Data provided
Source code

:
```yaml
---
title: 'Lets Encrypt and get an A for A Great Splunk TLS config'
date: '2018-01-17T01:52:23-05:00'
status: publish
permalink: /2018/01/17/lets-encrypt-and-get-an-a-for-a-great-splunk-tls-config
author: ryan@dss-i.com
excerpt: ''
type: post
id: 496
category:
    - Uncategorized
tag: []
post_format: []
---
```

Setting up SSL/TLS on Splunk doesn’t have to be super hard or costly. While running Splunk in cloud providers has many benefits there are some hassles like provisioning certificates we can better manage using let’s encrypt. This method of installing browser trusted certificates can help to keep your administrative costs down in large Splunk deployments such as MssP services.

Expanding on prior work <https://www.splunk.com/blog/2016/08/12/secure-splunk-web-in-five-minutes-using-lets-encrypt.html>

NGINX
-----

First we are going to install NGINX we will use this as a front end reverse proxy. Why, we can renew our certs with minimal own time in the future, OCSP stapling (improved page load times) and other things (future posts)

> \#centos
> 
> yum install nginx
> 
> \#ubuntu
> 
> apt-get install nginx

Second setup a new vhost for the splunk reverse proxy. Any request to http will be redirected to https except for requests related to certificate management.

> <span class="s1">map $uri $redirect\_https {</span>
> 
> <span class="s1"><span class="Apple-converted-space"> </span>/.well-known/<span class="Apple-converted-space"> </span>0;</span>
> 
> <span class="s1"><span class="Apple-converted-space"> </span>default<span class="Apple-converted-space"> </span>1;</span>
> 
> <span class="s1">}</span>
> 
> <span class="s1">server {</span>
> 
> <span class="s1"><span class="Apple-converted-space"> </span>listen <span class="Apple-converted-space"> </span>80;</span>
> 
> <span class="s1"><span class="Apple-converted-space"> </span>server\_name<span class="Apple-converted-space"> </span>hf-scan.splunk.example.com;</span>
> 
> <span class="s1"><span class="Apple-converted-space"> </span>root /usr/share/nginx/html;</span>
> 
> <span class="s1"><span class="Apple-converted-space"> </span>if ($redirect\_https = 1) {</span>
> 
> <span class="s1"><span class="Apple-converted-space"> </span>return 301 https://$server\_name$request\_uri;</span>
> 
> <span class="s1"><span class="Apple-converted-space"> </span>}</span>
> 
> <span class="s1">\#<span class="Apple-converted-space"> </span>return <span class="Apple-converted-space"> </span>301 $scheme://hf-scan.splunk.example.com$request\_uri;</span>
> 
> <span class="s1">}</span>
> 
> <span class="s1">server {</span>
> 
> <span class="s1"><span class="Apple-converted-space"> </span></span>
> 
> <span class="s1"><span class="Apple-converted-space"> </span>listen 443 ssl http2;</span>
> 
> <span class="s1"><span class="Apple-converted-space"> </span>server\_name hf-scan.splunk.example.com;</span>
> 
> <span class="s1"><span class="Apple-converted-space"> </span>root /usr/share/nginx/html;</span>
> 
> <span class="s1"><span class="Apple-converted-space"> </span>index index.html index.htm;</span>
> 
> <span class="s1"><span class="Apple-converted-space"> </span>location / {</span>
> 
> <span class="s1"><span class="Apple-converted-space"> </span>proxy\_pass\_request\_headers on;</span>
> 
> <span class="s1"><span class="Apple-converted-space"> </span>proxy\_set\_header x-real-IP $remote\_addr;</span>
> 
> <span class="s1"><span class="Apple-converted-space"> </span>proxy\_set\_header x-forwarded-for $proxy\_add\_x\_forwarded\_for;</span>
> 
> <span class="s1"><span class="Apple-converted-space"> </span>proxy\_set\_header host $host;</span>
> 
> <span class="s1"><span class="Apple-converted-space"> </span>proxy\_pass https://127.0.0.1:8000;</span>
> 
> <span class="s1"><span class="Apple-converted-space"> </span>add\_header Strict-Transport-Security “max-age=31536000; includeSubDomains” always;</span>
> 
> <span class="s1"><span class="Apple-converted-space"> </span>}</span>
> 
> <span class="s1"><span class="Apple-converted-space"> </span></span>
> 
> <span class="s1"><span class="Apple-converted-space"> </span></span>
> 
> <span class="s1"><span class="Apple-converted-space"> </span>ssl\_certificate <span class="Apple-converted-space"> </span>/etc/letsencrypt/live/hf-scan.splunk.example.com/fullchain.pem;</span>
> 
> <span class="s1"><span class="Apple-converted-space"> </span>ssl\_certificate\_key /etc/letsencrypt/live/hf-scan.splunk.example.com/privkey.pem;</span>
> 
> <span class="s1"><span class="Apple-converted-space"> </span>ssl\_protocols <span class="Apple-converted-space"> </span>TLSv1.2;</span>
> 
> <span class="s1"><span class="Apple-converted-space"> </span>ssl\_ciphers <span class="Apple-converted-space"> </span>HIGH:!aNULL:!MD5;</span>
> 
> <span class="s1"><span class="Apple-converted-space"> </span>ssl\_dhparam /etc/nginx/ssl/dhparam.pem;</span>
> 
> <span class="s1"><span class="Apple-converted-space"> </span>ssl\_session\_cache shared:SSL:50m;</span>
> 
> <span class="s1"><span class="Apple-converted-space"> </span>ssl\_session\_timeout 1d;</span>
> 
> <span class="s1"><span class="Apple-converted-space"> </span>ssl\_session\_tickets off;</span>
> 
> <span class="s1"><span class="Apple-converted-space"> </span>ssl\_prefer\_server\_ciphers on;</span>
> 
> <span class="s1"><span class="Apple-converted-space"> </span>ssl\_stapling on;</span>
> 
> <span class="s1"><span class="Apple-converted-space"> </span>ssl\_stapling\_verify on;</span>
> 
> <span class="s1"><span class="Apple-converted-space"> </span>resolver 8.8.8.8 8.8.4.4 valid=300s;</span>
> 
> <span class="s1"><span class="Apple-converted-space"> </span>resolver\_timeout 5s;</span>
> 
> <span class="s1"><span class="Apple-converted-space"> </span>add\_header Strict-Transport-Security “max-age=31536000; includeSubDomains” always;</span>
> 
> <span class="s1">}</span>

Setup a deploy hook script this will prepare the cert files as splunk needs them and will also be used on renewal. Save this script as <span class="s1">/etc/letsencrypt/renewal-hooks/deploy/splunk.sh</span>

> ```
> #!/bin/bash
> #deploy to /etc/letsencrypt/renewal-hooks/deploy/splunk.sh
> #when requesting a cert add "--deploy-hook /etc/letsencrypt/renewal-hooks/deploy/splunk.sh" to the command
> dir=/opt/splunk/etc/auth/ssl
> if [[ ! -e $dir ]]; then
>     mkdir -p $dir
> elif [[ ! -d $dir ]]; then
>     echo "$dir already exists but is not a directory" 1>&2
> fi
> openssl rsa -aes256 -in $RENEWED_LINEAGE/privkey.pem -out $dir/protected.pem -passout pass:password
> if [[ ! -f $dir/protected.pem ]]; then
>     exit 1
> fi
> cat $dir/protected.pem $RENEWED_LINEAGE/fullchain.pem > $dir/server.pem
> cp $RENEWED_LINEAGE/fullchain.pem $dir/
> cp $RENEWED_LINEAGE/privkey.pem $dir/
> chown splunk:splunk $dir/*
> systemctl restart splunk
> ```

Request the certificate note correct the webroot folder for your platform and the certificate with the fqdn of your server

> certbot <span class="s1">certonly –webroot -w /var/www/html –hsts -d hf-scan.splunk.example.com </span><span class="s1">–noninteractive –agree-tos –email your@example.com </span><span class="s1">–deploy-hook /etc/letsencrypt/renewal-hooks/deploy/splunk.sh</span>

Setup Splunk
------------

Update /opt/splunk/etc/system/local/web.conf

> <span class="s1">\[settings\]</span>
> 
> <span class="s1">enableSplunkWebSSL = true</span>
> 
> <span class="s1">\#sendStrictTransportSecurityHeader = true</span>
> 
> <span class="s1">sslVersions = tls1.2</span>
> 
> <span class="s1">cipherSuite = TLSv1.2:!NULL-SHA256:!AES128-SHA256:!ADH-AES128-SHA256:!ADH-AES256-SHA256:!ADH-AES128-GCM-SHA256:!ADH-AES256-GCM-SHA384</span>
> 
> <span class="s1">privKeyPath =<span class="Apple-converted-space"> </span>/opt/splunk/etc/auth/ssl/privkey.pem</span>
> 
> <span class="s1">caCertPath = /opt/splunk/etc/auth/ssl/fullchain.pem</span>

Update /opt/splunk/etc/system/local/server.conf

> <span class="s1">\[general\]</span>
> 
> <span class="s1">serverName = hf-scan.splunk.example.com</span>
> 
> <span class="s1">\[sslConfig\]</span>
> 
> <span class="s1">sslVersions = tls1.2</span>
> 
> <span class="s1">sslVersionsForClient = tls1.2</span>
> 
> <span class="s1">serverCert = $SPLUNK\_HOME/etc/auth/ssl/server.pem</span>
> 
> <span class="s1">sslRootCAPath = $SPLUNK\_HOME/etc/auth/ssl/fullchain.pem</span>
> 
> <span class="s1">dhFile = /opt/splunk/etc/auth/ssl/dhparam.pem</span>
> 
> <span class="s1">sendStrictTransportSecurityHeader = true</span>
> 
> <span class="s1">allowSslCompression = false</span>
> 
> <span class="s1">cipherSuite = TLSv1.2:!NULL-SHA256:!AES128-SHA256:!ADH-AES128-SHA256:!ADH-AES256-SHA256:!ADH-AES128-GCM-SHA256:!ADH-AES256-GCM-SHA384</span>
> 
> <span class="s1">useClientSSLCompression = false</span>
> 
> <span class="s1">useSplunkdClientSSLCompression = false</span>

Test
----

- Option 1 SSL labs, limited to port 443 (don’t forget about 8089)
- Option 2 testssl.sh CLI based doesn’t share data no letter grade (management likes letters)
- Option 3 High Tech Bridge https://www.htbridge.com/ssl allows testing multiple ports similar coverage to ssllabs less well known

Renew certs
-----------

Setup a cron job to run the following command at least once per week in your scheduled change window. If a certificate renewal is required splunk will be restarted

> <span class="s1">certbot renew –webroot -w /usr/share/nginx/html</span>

Instructions for the task
If a line falls between the first line of the records and the line containing "Setting up SSL/TLS", inclusive, repeat it exactly; leave out all others.

Solution to this task
Source code

:
```yaml
---
title: 'Lets Encrypt and get an A for A Great Splunk TLS config'
date: '2018-01-17T01:52:23-05:00'
status: publish
permalink: /2018/01/17/lets-encrypt-and-get-an-a-for-a-great-splunk-tls-config
author: ryan@dss-i.com
excerpt: ''
type: post
id: 496
category:
    - Uncategorized
tag: []
post_format: []
---
```

Setting up SSL/TLS on Splunk doesn’t have to be super hard or costly. While running Splunk in cloud providers has many benefits there are some hassles like provisioning certificates we can better manage using let’s encrypt. This method of installing browser trusted certificates can help to keep your administrative costs down in large Splunk deployments such as MssP services.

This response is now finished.